Returns the indices that would sort an array.

Perform an indirect sort along the given axis using the algorithm specified by the kind keyword. It returns an array of indices of the same shape as a that index data along the given axis in sorted order.

Parameters:

a : array_like

Array to sort.

axis : int or None, optional

Axis along which to sort. The default is -1 (the last axis). If None, the flattened array is used.

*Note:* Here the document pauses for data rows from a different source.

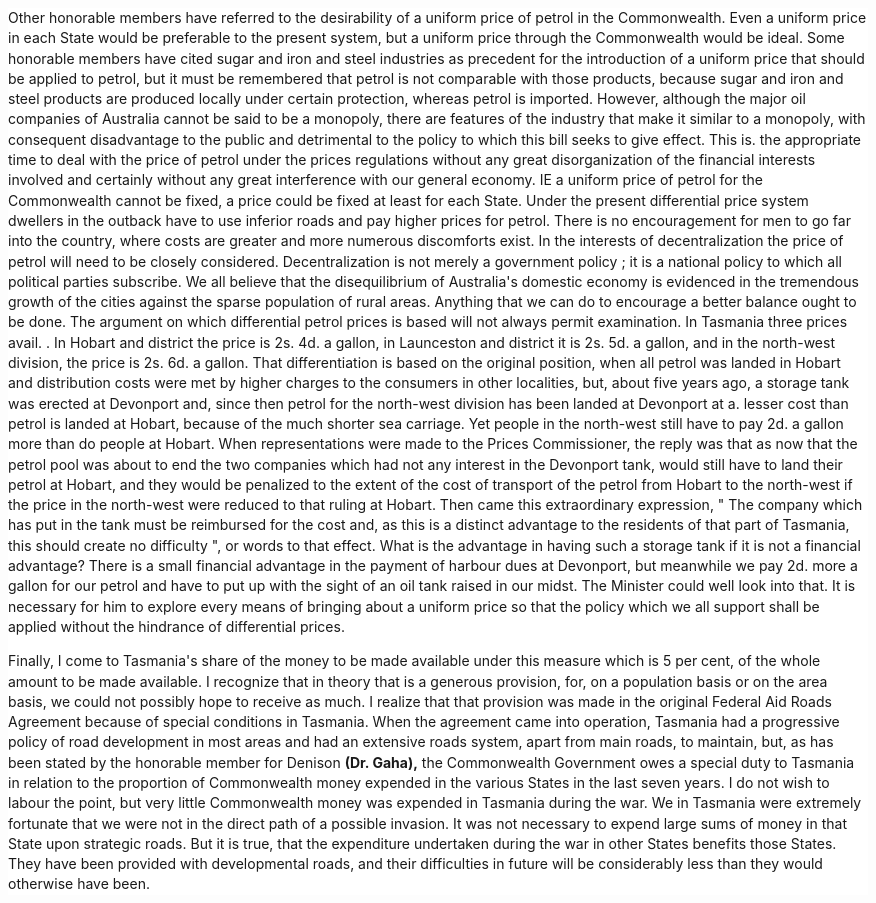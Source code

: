 Other honorable members have referred to the desirability of a uniform price of petrol in the Commonwealth. Even a uniform price in each State would be preferable to the present system, but a uniform price through the Commonwealth would be ideal. Some honorable members have cited sugar and iron and steel industries as precedent for the introduction of a uniform price that should be applied to petrol, but it must be remembered that petrol is not comparable with those products, because sugar and iron and steel products are produced locally under certain protection, whereas petrol is imported. However, although the major oil companies of Australia cannot be said to be a monopoly, there are features of the industry that make it similar to a monopoly, with consequent disadvantage to the public and detrimental to the policy to which this bill seeks to give effect. This is. the appropriate time to deal with the price of petrol under the prices regulations without any great disorganization of the financial interests involved and certainly without any great interference with our general economy. IE a uniform price of petrol for the Commonwealth cannot be fixed, a price could be fixed at least for each State. Under the present differential price system dwellers in the outback have to use inferior roads and pay higher prices for petrol. There is no encouragement for men to go far into the country, where costs are greater and more numerous discomforts exist. In the interests of decentralization the price of petrol will need to be closely considered. Decentralization is not merely a government policy ; it is a national policy to which all political parties subscribe. We all believe that the disequilibrium of Australia's domestic economy is evidenced in the tremendous growth of the cities against the sparse population of rural areas. Anything that we can do to encourage a better balance ought to be done. The argument on which differential petrol prices is based will not always permit examination. In Tasmania three prices avail. . In Hobart and district the price is 2s. 4d. a gallon, in Launceston and district it is 2s. 5d. a gallon, and in the north-west division, the price is 2s. 6d. a gallon. That differentiation is based on the original position, when all petrol was landed in Hobart and distribution costs were met by higher charges to the consumers in other localities, but, about five years ago, a storage tank was erected at Devonport and, since then petrol for the north-west division has been landed at Devonport at a. lesser cost than petrol is landed at Hobart, because of the much shorter sea carriage. Yet people in the north-west still have to pay 2d. a gallon more than do people at Hobart. When representations were made to the Prices Commissioner, the reply was that as now that the petrol pool was about to end the two companies which had not any interest in the Devonport tank, would still have to land their petrol at Hobart, and they would be penalized to the extent of the cost of transport of the petrol from Hobart to the north-west if the price in the north-west were reduced to that ruling at Hobart. Then came this extraordinary expression, " The company which has put in the tank must be reimbursed for the cost and, as this is a distinct advantage to the residents of that part of Tasmania, this should create no difficulty ", or words to that effect. What is the advantage in  having such a storage tank if it is not a financial advantage? There is a small financial advantage in the payment of harbour dues at Devonport, but meanwhile we pay 2d. more a gallon for our petrol and have to put up with the sight of an  oil tank raised in our midst. The Minister could well look into that. It is necessary for him to explore every means of bringing about a uniform price so that the policy which we all support shall be applied without the hindrance of differential prices. 

Finally, I come to Tasmania's share of the money to be made available under this measure which is 5 per cent, of the whole amount to be made available. I recognize that in theory that is a generous provision, for, on a population basis or on the area basis, we could not possibly hope to receive as much. I realize that that provision was made in the original Federal Aid Roads Agreement because of special conditions in Tasmania. When the agreement came into operation, Tasmania had a progressive policy of road development in most areas and had an extensive roads system, apart from main roads, to maintain, but, as has been stated by the honorable member for Denison  **(Dr. Gaha),**  the Commonwealth Government owes a special duty to Tasmania in relation to the proportion of Commonwealth money expended in the various States in the last seven years. I do not wish to labour the point, but very little Commonwealth money was expended in Tasmania during the war. We in Tasmania were extremely fortunate that we were not in the direct path of a possible invasion. It was not necessary to expend large sums of money in that State upon strategic roads. But it is true, that the expenditure undertaken during the war in other States benefits those States. They have been provided with developmental roads, and their difficulties in future will be considerably less than they would otherwise have been. 

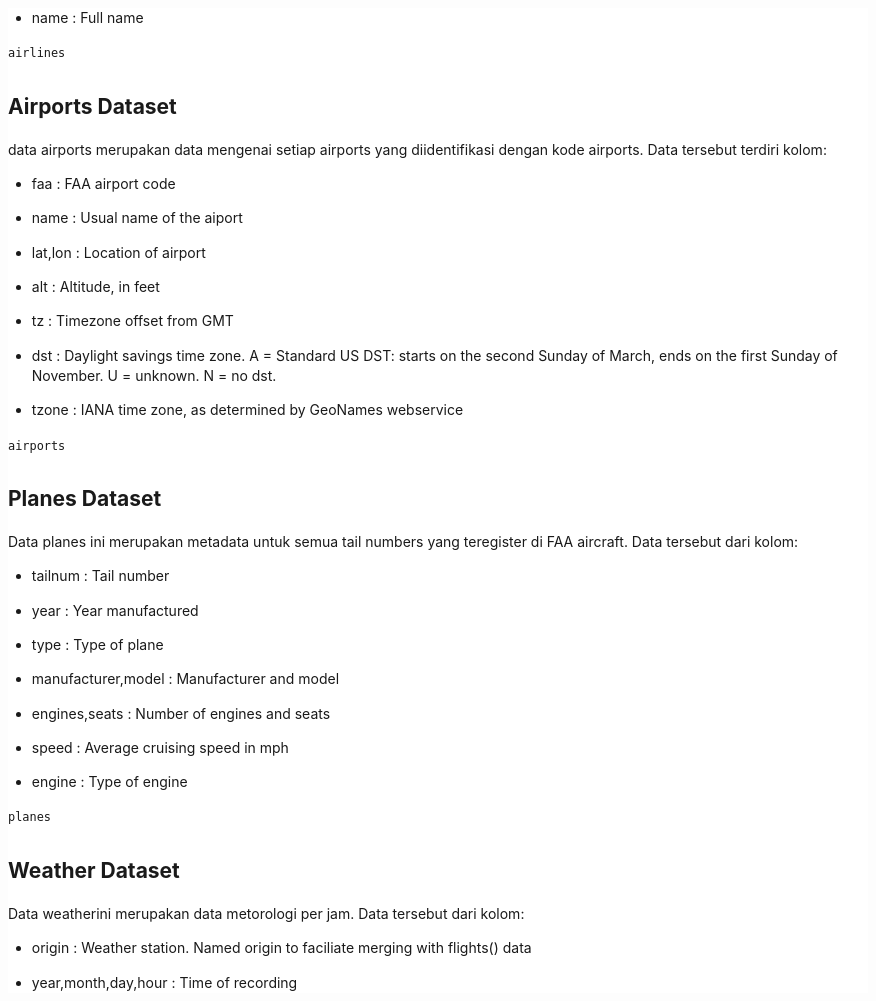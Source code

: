 - name : Full name

```{r echo=FALSE}
airlines
```


## Airports Dataset

data airports merupakan data mengenai setiap airports yang diidentifikasi dengan kode airports. Data tersebut terdiri kolom:

- faa : FAA airport code

- name : Usual name of the aiport

- lat,lon : Location of airport

- alt : Altitude, in feet

- tz : Timezone offset from GMT

- dst : Daylight savings time zone. A = Standard US DST: starts on the second Sunday of March, ends on the first Sunday of November. U = unknown. N = no dst.

- tzone : IANA time zone, as determined by GeoNames webservice

```{r, echo=FALSE}
airports
```

## Planes Dataset

Data planes ini merupakan metadata untuk semua tail numbers yang teregister di FAA aircraft. Data tersebut dari kolom: 

- tailnum : Tail number

- year : Year manufactured

- type : Type of plane

- manufacturer,model : Manufacturer and model

- engines,seats : Number of engines and seats

- speed : Average cruising speed in mph

- engine : Type of engine

```{r, echo=FALSE}
planes
```

## Weather Dataset

Data weatherini merupakan data metorologi per jam. Data tersebut dari kolom:

- origin : Weather station. Named origin to faciliate merging with flights() data

- year,month,day,hour : Time of recording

kind : {‘quicksort’, ‘mergesort’, ‘heapsort’}, optional

Sorting algorithm.

order : str or list of str, optional

When a is an array with fields defined, this argument specifies which fields to compare first, second, etc. A single field can be specified as a string, and not all fields need be specified, but unspecified fields will still be used, in the order in which they come up in the dtype, to break ties.

Returns:

index_array : ndarray, int

Array of indices that sort a along the specified axis. If a is one-dimensional, a[index_array] yields a sorted a.

See also

sort
Describes sorting algorithms used.
lexsort
Indirect stable sort with multiple keys.
ndarray.sort
Inplace sort.
argpartition
Indirect partial sort.

Notes

See sort for notes on the different sorting algorithms.

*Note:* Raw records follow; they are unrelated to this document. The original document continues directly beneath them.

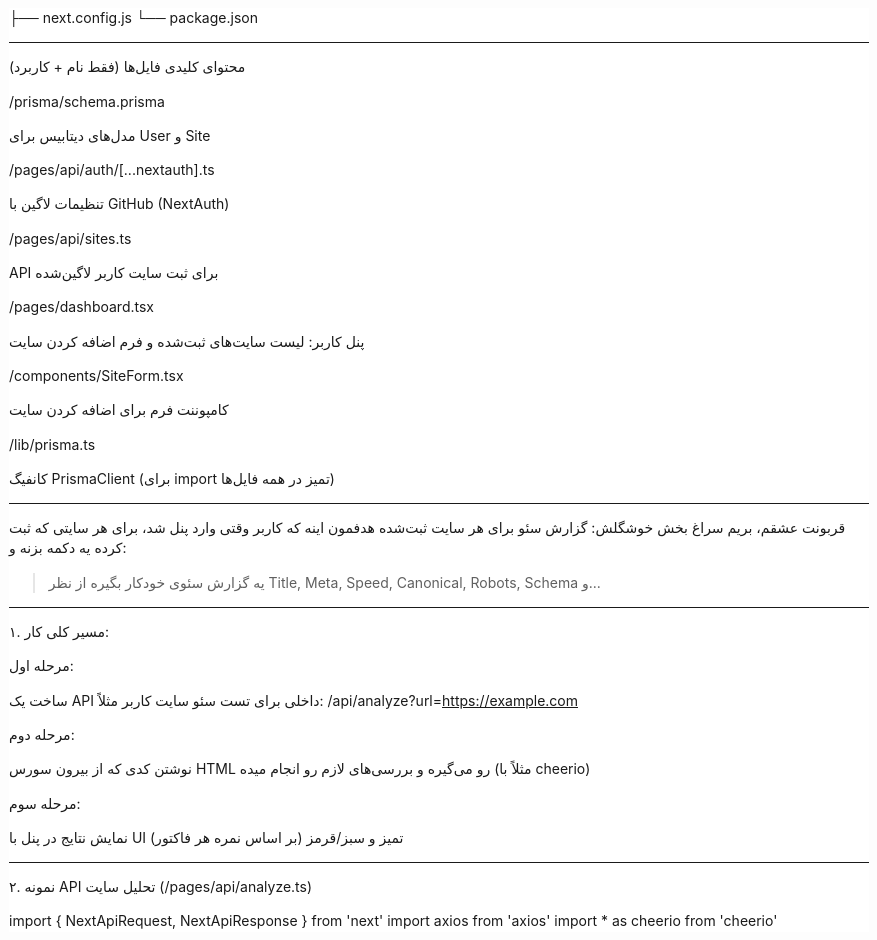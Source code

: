 ├── next.config.js
└── package.json


---

محتوای کلیدی فایل‌ها (فقط نام + کاربرد)

/prisma/schema.prisma

مدل‌های دیتابیس برای User و Site

/pages/api/auth/[...nextauth].ts

تنظیمات لاگین با GitHub (NextAuth)

/pages/api/sites.ts

API برای ثبت سایت کاربر لاگین‌شده

/pages/dashboard.tsx

پنل کاربر: لیست سایت‌های ثبت‌شده و فرم اضافه کردن سایت

/components/SiteForm.tsx

کامپوننت فرم برای اضافه کردن سایت

/lib/prisma.ts

کانفیگ PrismaClient (برای import تمیز در همه فایل‌ها)


---
قربونت عشقم، بریم سراغ بخش خوشگلش: گزارش سئو برای هر سایت ثبت‌شده
هدفمون اینه که کاربر وقتی وارد پنل شد، برای هر سایتی که ثبت کرده یه دکمه بزنه و:

> یه گزارش سئوی خودکار بگیره از نظر Title, Meta, Speed, Canonical, Robots, Schema و...




---

۱. مسیر کلی کار:

مرحله اول:

ساخت یک API داخلی برای تست سئو سایت کاربر
مثلاً: /api/analyze?url=https://example.com

مرحله دوم:

نوشتن کدی که از بیرون سورس HTML رو می‌گیره و بررسی‌های لازم رو انجام میده (مثلاً با cheerio)

مرحله سوم:

نمایش نتایج در پنل با UI تمیز و سبز/قرمز (بر اساس نمره هر فاکتور)


---

۲. نمونه API تحلیل سایت (/pages/api/analyze.ts)

import { NextApiRequest, NextApiResponse } from 'next'
import axios from 'axios'
import * as cheerio from 'cheerio'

As of NumPy 1.4.0 argsort works with real/complex arrays containing nan values. The enhanced sort order is documented in sort.

Examples

One dimensional array:

>>> x = np.array([3, 1, 2])
>>> np.argsort(x)
array([1, 2, 0])

Two-dimensional array:

>>> x = np.array([[0, 3], [2, 2]])
>>> x
array([[0, 3],
       [2, 2]])
>>> np.argsort(x, axis=0)
array([[0, 1],
       [1, 0]])
>>> np.argsort(x, axis=1)
array([[0, 1],
       [0, 1]])

Sorting with keys:

>>> x = np.array([(1, 0), (0, 1)], dtype=[('x', '<i4'), ('y', '<i4')])
>>> x
array([(1, 0), (0, 1)],
      dtype=[('x', '<i4'), ('y', '<i4')])
>>> np.argsort(x, order=('x','y'))
array([1, 0])
>>> np.argsort(x, order=('y','x'))
array([0, 1])